UK pension scheme trustees should be held accountable for the financial performance of their pension funds in a similar way to corporate board members, according to consulting firm Cardano.
The governance framework of the UK pension fund industry is not ‘fit for purpose’ and needs a radical overhaul, wrote Cardano’s Stefan Lundbergh and Kerrin Rosenberg in a research paper.
The pair cited research showing funding deficits of defined benefit (DB) schemes had ballooned by £400bn (€458bn), with some 1,000 funds facing the prospect of entering the Pension Protection Fund (PPF) – an outcome Lundbergh and Rosenberg said was “entirely avoidable” had trustees adopted “tried and tested” risk and investment management tools.
Cardano has called for radical reform of pension funds’ governance structure, with the new framework mirroring the governance model that companies currently follow.

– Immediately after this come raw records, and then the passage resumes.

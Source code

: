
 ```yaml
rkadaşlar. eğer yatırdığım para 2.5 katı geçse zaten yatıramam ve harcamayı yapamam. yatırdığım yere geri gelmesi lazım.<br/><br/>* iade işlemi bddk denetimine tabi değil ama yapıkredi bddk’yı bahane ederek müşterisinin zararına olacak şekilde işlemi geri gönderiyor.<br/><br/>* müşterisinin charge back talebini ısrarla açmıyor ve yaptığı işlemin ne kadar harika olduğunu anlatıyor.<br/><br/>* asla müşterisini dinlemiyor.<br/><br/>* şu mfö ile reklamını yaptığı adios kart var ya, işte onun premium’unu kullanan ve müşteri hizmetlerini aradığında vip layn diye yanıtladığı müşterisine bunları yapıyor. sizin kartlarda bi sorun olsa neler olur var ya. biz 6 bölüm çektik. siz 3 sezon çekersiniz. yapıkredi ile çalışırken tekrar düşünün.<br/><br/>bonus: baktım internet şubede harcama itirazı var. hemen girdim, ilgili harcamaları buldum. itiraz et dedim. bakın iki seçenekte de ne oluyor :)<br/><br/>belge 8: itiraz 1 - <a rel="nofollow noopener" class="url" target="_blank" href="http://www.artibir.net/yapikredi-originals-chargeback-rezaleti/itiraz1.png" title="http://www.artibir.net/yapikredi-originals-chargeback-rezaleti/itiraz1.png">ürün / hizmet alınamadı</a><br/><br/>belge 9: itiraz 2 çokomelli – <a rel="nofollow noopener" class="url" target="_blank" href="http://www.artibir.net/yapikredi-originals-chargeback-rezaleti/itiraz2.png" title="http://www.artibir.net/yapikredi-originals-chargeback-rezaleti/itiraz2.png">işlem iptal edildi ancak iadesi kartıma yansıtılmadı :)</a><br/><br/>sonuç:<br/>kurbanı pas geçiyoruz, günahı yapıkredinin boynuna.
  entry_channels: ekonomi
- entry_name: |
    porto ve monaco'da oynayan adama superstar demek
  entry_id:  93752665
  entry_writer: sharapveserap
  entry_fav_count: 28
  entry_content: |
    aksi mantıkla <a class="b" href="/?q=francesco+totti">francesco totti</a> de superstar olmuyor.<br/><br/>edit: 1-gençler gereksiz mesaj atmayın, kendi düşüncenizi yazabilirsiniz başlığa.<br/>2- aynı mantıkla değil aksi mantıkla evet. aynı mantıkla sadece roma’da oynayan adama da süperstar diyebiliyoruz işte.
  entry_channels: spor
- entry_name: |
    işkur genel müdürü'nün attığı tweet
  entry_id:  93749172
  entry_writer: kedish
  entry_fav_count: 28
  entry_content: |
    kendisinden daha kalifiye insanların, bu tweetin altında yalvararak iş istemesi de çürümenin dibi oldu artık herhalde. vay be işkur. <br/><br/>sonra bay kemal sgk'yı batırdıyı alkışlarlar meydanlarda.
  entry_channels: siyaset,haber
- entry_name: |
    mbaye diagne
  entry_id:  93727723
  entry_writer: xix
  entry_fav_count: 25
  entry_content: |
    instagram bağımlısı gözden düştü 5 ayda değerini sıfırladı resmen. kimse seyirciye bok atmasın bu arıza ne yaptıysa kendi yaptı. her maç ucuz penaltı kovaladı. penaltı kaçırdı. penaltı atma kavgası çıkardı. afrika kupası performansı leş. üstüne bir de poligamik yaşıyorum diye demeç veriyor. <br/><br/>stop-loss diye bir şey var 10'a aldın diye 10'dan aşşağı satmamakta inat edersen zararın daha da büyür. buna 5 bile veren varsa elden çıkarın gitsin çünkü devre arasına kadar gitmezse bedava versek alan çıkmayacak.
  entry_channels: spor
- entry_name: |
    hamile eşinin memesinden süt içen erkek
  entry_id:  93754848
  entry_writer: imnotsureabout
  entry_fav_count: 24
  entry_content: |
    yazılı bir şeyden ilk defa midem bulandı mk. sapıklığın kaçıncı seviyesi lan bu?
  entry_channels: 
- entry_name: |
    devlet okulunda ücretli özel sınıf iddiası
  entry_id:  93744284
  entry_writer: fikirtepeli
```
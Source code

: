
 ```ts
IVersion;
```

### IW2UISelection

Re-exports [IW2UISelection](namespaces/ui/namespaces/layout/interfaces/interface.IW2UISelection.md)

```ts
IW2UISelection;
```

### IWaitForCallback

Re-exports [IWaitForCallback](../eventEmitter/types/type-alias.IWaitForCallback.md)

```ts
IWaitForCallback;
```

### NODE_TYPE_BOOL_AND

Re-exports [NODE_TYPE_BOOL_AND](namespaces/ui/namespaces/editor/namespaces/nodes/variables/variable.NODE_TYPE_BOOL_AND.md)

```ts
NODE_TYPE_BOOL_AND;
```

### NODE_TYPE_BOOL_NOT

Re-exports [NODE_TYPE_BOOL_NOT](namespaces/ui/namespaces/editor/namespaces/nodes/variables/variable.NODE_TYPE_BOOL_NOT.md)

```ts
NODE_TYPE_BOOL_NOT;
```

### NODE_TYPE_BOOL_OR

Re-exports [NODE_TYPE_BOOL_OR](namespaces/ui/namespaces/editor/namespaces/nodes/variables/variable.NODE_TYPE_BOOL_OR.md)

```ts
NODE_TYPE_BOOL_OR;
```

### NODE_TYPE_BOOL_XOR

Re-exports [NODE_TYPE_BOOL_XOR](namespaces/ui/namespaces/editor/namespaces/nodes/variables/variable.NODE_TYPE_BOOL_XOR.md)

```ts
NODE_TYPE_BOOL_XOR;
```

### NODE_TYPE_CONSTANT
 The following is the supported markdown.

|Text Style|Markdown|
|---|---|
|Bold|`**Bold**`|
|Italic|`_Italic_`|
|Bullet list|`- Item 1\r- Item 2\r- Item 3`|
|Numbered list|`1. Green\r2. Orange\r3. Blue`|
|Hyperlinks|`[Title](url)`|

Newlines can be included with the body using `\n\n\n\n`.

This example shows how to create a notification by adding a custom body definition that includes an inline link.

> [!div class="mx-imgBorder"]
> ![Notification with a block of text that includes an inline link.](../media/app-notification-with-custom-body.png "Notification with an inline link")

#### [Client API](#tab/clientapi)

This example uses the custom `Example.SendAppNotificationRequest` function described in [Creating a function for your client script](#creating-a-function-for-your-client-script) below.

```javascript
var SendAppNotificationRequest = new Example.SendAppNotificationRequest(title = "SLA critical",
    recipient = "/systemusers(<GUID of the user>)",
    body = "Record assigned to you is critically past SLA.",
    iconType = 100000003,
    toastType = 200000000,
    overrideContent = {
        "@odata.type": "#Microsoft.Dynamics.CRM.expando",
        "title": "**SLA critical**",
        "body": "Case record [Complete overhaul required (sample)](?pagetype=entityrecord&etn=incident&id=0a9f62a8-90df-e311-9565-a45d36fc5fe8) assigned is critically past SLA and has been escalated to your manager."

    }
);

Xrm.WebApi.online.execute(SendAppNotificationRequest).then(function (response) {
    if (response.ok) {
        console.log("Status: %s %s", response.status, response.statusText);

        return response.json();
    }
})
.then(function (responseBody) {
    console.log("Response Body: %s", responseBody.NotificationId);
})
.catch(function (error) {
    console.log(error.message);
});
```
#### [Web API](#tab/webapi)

“To our minds, there is only one solution. We need to impose, quickly and effectively, a governance system that clearly assigns accountability for financial results and encourages robust risk management,” Lundbergh and Rosenberg said.
Cardano said the DB funding crisis could have been averted and schemes could have saved their corporate sponsors “billions” had they adopted more extensive interest rate and inflation risk management, through liability-driven investing and better-quality diversification that would have stabilised funding ratios.
“The root cause is clear…. in a traditional pension fund set-up, no-one is truly accountable for the financial outcomes – neither the trustees nor the sponsor,” Cardano said.
To ensure “true accountability”, the firm said that trustees – appointed by member representatives and the sponsor – should be held accountable for the financial outcome of the scheme.
The core objectives of the trustees would be to set the strategy and to appoint and manage the day-to-day executive team along a set of key financial indicators, in much the same way as company boards.
An internal chief investment officer or an external fiduciary manager would act as the equivalent of a corporate’s executive team to ensure that the scheme meets pension promises without taking excessive financial risks.
“If we can seal off this governance gap, it will be a step change in helping trustees make the £1.5trn DB system, on which millions of people depend, more robust for the coming decades,” Lundbergh and Rosenberg said.
UK politicians have also recently called for governance rules and principles that currently apply to company boards to be extended to cover pension funds.
Cardano said that with so many DB schemes facing failure, a significant sudden downturn in financial markets or a prolonged period of asset underperformance could be the catalyst for that scenario to become a reality.
“It is therefore absolutely necessary to close the governance gap before the next financial crisis. This will help prevent unnecessary job losses and improve the probability that members’ pensions can be paid in full over the coming decades,” Lundbergh and Rosenberg concluded.